[Collected data]
-------------------------

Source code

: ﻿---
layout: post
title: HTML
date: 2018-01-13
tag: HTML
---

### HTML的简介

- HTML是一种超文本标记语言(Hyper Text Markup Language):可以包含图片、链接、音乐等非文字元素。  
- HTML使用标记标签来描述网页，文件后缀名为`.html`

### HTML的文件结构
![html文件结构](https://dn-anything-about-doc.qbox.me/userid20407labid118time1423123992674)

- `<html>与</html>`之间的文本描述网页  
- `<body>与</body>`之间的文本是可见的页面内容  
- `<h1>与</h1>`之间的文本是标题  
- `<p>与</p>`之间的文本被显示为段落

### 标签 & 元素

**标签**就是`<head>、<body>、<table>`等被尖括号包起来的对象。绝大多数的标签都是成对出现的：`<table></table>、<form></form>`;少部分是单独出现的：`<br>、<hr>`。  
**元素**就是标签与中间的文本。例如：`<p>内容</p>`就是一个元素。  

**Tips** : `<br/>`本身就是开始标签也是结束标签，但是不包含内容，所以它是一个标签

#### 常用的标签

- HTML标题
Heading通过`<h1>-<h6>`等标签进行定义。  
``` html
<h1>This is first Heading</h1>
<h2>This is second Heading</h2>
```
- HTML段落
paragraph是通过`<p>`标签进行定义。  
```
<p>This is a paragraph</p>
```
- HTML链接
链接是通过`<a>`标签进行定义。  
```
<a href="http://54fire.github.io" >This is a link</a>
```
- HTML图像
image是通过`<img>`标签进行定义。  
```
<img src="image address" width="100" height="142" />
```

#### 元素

-------------------------

EXERCISE DESCRIPTION → In the records above, find each line that mentions the word "This", and copy it.

TASK OUTPUT →
<h1>This is first Heading</h1>
<h2>This is second Heading</h2>
<p>This is a paragraph</p>
<a href="http://54fire.github.io" >This is a link</a>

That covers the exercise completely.